------ Data ------
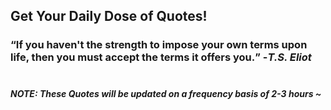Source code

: ## Get Your Daily Dose of Quotes!
### <q>If you haven't the strength to impose your own terms upon life, then you must accept the terms it offers you.</q> -<em>T.S. Eliot</em> <br><br>
##### NOTE: These Quotes will be updated on a frequency basis of 2-3 hours ~
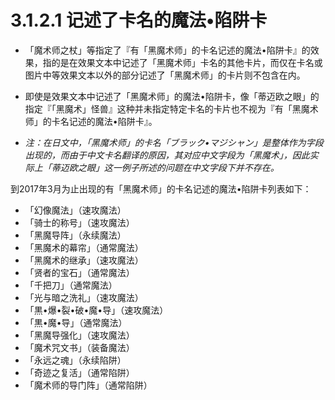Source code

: # 3.1.2.1        记述了卡名的魔法•陷阱卡

* 「魔术师之杖」等指定了『有「黑魔术师」的卡名记述的魔法•陷阱卡』的效果，指的是在效果文本中记述了「黑魔术师」卡名的其他卡片，而仅在卡名或图片中等效果文本以外的部分记述了「黑魔术师」的卡片则不包含在内。
* 即使是效果文本中记述了「黑魔术师」的魔法•陷阱卡，像「蒂迈欧之眼」的指定『「黑魔术」怪兽』这种并未指定特定卡名的卡片也不视为『有「黑魔术师」的卡名记述的魔法•陷阱卡』。

* _注：在日文中，「黑魔术师」的卡名「ブラック•マジシャン」是整体作为字段出现的，而由于中文卡名翻译的原因，其对应中文字段为「黑魔术」，因此实际上「蒂迈欧之眼」这一例子所述的问题在中文字段下并不存在。_

到2017年3月为止出现的有「黑魔术师」的卡名记述的魔法•陷阱卡列表如下：

* 「幻像魔法」（速攻魔法）
* 「骑士的称号」（速攻魔法）
* 「黑魔导阵」（永续魔法）
* 「黑魔术的幕帘」（通常魔法）
* 「黑魔术的继承」（速攻魔法）
* 「贤者的宝石」（通常魔法）
* 「千把刀」（通常魔法）
* 「光与暗之洗礼」（速攻魔法）
* 「黒•爆•裂•破•魔•导」（速攻魔法）
* 「黒•魔•导」（通常魔法）
* 「黑魔导强化」（速攻魔法）
* 「魔术咒文书」（装备魔法）
* 「永远之魂」（永续陷阱）
* 「奇迹之复活」（通常陷阱）
* 「魔术师的导门阵」（通常陷阱）

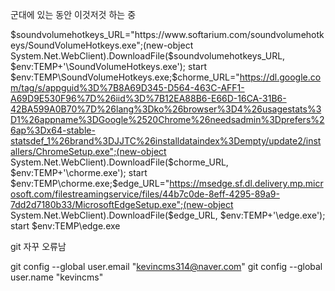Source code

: 군대에 있는 동안 이것저것 하는 중

$soundvolumehotkeys_URL="https://www.softarium.com/soundvolumehotkeys/SoundVolumeHotkeys.exe";(new-object System.Net.WebClient).DownloadFile($soundvolumehotkeys_URL, $env:TEMP+'\SoundVolumeHotkeys.exe'); start $env:TEMP\SoundVolumeHotkeys.exe;$chorme_URL="https://dl.google.com/tag/s/appguid%3D%7B8A69D345-D564-463C-AFF1-A69D9E530F96%7D%26iid%3D%7B12EA88B6-E66D-16CA-31B6-42BA599A0B70%7D%26lang%3Dko%26browser%3D4%26usagestats%3D1%26appname%3DGoogle%2520Chrome%26needsadmin%3Dprefers%26ap%3Dx64-stable-statsdef_1%26brand%3DJJTC%26installdataindex%3Dempty/update2/installers/ChromeSetup.exe";(new-object System.Net.WebClient).DownloadFile($chorme_URL, $env:TEMP+'\chorme.exe'); start $env:TEMP\chorme.exe;$edge_URL="https://msedge.sf.dl.delivery.mp.microsoft.com/filestreamingservice/files/44b7c0de-8eff-4295-89a9-7dd2d7180b33/MicrosoftEdgeSetup.exe";(new-object System.Net.WebClient).DownloadFile($edge_URL, $env:TEMP+'\edge.exe'); start $env:TEMP\edge.exe

git 자꾸 오류남

git config --global user.email "kevincms314@naver.com"
git config --global user.name "kevincms"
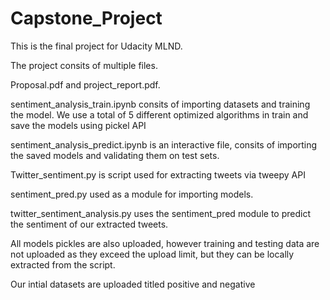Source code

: # Capstone_Project
This is the final project for Udacity MLND. 

The project consits of multiple files. 

Proposal.pdf and project_report.pdf. 

sentiment_analysis_train.ipynb consits of importing datasets and training the model. We use a total of 5 different optimized algorithms in train and save the models using pickel API 

sentiment_analysis_predict.ipynb is an interactive file, consits of importing the saved models and validating them on test sets. 

Twitter_sentiment.py is script used for extracting tweets via tweepy API

sentiment_pred.py used as a module for importing models.

twitter_sentiment_analysis.py uses the sentiment_pred module to predict the sentiment of our extracted tweets. 

All models pickles are also uploaded, however training and testing data are not uploaded as they exceed the upload limit, but they can be locally extracted from the script. 

Our intial datasets are uploaded titled positive and negative
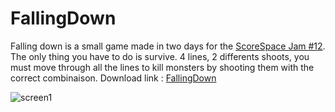 # FallingDown
Falling down is a small game made in two days for the [ScoreSpace Jam #12](https://itch.io/jam/scorejam12). The only thing you have to do is survive.
4 lines, 2 differents shoots, you must move through all the lines to kill monsters by shooting them with the correct combinaison.
Download link : [FallingDown](https://gamejam.com/game/falling-down)

![screen1](https://user-images.githubusercontent.com/56340359/112801892-bc501080-9071-11eb-90d0-16b8124933e8.jpg)
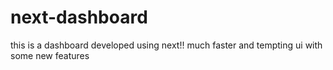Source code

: # next-dashboard
this is a dashboard developed using next!!
much faster and tempting ui with some new features
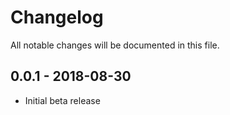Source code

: # Changelog

All notable changes will be documented in this file.

## 0.0.1 - 2018-08-30

- Initial beta release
------
-- Problem --
Copy all lines from the entries that contain the word "tweets".

-- Response box --
Twitter_sentiment.py is script used for extracting tweets via tweepy API
twitter_sentiment_analysis.py uses the sentiment_pred module to predict the sentiment of our extracted tweets. 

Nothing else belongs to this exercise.